> Task description
Return the lines of the data below exactly. Start at the first and end with the line containing "A step by step".

------------

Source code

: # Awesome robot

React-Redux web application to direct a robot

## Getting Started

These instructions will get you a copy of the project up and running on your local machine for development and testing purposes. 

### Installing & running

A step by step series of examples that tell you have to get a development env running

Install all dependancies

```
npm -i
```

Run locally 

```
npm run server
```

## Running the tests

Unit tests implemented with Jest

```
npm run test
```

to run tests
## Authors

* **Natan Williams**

------------

> Answer to this exercise
Source code

: # Awesome robot

React-Redux web application to direct a robot

## Getting Started

These instructions will get you a copy of the project up and running on your local machine for development and testing purposes. 

### Installing & running

A step by step series of examples that tell you have to get a development env running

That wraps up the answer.